==== Recorded data

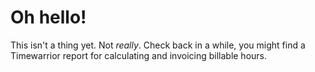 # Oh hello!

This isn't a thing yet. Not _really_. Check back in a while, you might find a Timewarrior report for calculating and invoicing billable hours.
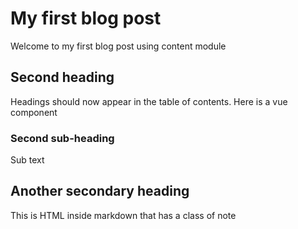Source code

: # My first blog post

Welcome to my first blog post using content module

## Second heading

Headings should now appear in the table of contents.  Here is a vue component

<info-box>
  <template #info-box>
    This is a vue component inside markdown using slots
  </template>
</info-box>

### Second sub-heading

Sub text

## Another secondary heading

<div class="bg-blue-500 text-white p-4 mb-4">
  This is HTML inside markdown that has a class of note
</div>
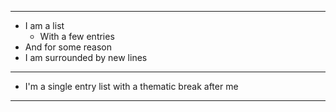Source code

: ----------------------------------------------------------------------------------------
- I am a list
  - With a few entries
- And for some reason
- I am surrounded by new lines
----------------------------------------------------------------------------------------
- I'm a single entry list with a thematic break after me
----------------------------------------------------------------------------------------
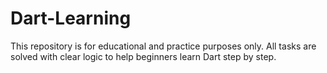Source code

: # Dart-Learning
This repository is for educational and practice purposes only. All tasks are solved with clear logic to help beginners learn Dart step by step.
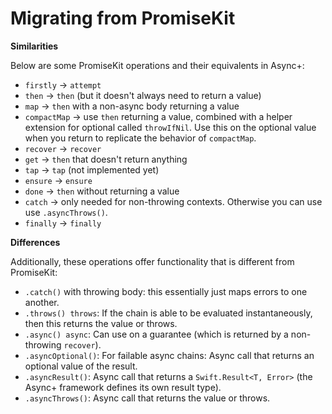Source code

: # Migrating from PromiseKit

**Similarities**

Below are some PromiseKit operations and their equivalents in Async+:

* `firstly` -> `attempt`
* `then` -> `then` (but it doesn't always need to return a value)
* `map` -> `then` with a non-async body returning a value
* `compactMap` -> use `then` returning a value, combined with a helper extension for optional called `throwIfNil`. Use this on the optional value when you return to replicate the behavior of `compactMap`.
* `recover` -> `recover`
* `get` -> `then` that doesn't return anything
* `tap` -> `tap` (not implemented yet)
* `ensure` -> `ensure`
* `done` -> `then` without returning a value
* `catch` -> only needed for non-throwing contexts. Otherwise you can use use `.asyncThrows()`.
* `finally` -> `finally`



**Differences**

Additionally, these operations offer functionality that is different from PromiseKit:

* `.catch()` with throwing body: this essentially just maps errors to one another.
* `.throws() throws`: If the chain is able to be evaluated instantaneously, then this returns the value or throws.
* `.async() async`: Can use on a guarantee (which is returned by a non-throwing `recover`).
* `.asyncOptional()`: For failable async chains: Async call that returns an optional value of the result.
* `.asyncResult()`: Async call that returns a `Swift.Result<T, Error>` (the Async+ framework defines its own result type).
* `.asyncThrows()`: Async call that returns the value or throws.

========
==== Recorded data

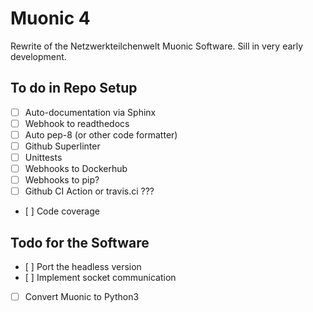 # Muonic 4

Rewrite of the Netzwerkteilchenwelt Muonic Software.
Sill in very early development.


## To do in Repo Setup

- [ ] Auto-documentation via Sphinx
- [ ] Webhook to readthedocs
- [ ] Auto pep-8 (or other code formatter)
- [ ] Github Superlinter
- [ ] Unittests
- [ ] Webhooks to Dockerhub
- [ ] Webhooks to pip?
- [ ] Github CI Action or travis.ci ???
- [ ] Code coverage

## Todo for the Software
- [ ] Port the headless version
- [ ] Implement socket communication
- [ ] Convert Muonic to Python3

========

* [Task goal]
Some lines of the records may hold the word "only". How many do? Answer with a number and nothing else.

* [Answer space]
2